- [Assignment]:
Once the line containing "1. There are styles!" has been written out, stop; until then, restate each line of the entries below word for word from the first.

(Collected data)
========

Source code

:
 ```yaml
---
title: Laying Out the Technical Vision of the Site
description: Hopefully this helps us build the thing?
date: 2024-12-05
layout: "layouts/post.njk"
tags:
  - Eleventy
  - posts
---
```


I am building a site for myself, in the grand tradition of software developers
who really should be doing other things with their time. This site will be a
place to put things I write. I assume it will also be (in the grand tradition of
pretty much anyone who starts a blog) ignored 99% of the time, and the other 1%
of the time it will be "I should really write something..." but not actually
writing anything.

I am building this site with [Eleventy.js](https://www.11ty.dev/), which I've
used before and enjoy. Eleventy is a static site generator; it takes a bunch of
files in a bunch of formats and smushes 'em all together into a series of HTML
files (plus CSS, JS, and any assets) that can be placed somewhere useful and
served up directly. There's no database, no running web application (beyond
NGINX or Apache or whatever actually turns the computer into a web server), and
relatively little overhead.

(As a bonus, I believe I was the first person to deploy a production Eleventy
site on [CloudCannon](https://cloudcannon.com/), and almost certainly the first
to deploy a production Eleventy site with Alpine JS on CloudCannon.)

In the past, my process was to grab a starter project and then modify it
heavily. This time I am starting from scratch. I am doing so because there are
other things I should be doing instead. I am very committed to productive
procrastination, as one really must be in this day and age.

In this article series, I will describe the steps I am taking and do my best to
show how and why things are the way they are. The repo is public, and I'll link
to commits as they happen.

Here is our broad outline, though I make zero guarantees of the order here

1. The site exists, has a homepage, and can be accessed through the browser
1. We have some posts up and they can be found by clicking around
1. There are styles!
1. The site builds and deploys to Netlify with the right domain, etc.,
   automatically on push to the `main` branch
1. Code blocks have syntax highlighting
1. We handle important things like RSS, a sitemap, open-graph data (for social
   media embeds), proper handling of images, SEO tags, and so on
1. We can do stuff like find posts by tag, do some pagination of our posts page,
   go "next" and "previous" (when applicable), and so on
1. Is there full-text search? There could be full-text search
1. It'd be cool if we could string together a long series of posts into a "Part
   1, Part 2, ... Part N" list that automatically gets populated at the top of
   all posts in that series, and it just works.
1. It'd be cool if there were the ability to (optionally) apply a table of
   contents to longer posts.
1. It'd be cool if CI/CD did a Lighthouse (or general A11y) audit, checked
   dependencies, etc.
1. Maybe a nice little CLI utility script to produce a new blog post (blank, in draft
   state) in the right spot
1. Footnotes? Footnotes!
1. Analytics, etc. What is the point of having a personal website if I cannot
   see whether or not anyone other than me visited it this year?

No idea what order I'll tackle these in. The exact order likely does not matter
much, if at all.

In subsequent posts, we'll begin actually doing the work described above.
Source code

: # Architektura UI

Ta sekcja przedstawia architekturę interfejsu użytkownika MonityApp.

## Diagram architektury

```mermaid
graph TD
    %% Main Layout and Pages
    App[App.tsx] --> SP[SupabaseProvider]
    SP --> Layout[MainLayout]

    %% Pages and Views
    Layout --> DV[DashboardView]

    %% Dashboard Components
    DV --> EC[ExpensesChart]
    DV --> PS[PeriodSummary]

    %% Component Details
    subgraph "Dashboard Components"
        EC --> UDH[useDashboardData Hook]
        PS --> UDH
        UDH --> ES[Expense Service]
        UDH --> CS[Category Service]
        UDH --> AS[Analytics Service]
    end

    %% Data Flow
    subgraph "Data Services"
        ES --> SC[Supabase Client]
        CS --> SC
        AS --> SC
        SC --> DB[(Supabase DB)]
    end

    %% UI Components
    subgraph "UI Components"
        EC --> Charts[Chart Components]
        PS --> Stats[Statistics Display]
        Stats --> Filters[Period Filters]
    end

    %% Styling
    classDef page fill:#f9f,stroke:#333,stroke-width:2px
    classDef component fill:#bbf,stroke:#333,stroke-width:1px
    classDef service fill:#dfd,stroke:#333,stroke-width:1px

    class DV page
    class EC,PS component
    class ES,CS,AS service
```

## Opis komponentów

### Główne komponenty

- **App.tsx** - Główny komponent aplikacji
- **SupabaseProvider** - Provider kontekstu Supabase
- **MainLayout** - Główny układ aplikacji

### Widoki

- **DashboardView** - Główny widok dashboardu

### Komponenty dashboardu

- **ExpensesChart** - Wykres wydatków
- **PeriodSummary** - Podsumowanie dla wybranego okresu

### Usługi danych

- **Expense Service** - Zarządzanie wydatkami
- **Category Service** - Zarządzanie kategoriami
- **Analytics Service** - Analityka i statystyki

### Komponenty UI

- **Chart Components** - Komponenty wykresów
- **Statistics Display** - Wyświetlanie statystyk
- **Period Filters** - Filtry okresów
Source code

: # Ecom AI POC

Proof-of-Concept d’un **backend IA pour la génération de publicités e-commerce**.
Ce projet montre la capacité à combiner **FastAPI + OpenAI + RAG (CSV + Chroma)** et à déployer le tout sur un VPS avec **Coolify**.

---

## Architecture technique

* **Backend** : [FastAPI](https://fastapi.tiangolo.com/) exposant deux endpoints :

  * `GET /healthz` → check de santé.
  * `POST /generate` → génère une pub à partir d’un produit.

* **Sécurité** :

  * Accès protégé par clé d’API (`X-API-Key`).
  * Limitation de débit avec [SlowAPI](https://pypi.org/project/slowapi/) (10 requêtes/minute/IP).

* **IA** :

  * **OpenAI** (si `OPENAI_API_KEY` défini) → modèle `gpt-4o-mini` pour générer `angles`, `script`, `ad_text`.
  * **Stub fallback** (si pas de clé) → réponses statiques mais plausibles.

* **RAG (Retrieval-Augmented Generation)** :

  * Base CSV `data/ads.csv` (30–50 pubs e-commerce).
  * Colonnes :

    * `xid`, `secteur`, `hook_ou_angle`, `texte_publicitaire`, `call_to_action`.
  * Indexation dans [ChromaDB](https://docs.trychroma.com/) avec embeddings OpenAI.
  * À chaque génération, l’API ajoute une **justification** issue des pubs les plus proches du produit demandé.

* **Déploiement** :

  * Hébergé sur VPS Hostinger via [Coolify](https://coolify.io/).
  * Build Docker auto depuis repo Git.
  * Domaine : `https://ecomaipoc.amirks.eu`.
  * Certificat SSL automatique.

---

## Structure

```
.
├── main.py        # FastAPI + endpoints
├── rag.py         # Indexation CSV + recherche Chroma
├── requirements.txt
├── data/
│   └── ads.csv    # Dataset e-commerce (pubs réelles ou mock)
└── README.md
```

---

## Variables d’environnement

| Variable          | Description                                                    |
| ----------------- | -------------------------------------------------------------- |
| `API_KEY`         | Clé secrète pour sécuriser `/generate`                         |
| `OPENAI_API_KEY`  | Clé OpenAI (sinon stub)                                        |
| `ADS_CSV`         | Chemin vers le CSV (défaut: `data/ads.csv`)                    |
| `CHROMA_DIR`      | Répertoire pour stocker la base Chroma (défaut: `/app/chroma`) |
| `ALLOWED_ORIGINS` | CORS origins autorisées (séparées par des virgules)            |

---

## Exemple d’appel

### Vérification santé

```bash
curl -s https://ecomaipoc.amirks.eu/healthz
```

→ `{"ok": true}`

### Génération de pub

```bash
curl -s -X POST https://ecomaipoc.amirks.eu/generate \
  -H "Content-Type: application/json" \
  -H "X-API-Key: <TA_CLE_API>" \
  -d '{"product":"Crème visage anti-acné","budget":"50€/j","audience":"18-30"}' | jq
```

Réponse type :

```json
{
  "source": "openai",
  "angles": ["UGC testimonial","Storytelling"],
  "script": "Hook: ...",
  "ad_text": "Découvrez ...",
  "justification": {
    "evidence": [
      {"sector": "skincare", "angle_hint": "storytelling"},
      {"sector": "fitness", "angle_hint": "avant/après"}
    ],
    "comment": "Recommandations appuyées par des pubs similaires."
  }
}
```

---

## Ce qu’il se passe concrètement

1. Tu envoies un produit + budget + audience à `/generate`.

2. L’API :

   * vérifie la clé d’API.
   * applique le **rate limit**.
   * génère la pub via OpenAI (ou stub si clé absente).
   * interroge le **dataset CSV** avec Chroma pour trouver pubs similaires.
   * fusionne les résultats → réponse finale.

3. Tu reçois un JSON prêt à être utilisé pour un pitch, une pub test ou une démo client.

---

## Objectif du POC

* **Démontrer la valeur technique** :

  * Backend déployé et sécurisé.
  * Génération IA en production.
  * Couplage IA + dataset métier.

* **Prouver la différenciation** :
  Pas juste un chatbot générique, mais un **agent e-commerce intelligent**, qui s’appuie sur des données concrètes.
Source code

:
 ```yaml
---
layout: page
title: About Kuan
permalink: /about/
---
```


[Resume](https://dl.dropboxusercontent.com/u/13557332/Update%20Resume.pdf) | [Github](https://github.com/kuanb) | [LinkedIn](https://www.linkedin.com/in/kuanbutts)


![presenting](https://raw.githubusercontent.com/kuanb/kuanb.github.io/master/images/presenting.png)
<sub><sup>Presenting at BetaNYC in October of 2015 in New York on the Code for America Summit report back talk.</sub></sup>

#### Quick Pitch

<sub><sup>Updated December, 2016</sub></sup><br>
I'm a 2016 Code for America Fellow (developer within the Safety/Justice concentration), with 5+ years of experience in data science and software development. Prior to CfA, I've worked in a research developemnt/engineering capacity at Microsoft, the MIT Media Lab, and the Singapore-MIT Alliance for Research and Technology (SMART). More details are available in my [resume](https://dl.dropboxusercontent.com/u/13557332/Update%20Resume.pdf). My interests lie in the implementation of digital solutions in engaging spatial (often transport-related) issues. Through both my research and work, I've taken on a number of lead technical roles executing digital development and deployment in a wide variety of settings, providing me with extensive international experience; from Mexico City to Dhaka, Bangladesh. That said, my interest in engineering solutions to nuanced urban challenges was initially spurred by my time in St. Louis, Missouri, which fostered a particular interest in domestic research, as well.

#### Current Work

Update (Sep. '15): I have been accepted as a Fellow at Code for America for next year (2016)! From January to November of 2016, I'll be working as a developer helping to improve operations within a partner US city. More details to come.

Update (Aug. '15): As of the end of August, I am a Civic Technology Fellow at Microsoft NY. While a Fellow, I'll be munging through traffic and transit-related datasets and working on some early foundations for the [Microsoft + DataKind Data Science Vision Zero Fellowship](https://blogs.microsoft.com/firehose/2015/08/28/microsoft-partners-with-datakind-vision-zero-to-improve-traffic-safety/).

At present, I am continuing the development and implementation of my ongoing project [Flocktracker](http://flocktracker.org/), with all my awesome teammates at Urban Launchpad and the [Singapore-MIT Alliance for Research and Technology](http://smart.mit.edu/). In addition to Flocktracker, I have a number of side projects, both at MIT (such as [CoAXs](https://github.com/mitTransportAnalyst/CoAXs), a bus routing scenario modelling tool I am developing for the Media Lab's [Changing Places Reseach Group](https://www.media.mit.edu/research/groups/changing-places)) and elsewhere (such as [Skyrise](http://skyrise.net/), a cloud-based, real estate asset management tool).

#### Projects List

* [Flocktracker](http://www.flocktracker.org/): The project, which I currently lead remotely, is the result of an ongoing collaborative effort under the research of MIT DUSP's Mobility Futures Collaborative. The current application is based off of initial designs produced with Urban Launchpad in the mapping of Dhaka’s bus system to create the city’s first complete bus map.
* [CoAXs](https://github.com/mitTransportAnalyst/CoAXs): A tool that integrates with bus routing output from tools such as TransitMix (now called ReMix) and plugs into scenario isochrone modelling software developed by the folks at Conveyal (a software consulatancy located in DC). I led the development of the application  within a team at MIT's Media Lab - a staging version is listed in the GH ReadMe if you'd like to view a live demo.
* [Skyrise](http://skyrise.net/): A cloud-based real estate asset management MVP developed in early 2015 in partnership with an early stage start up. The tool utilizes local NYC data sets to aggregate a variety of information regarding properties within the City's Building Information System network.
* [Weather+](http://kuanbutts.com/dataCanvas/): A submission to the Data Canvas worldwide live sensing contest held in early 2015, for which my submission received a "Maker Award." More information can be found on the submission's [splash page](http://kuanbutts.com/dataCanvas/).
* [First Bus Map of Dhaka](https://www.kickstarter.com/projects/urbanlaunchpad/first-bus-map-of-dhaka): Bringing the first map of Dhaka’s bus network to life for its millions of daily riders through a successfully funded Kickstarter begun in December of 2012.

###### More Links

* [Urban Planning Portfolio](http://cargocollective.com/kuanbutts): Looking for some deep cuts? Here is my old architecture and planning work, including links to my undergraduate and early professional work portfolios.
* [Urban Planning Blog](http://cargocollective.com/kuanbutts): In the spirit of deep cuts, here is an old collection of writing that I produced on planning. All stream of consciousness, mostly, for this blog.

========

- [Answer to the problem]:
Source code

:
 ```yaml
---
title: Laying Out the Technical Vision of the Site
description: Hopefully this helps us build the thing?
date: 2024-12-05
layout: "layouts/post.njk"
tags:
  - Eleventy
  - posts
---
```


I am building a site for myself, in the grand tradition of software developers
who really should be doing other things with their time. This site will be a
place to put things I write. I assume it will also be (in the grand tradition of
pretty much anyone who starts a blog) ignored 99% of the time, and the other 1%
of the time it will be "I should really write something..." but not actually
writing anything.

I am building this site with [Eleventy.js](https://www.11ty.dev/), which I've
used before and enjoy. Eleventy is a static site generator; it takes a bunch of
files in a bunch of formats and smushes 'em all together into a series of HTML
files (plus CSS, JS, and any assets) that can be placed somewhere useful and
served up directly. There's no database, no running web application (beyond
NGINX or Apache or whatever actually turns the computer into a web server), and
relatively little overhead.

(As a bonus, I believe I was the first person to deploy a production Eleventy
site on [CloudCannon](https://cloudcannon.com/), and almost certainly the first
to deploy a production Eleventy site with Alpine JS on CloudCannon.)

In the past, my process was to grab a starter project and then modify it
heavily. This time I am starting from scratch. I am doing so because there are
other things I should be doing instead. I am very committed to productive
procrastination, as one really must be in this day and age.

In this article series, I will describe the steps I am taking and do my best to
show how and why things are the way they are. The repo is public, and I'll link
to commits as they happen.

Here is our broad outline, though I make zero guarantees of the order here

1. The site exists, has a homepage, and can be accessed through the browser
1. We have some posts up and they can be found by clicking around
1. There are styles!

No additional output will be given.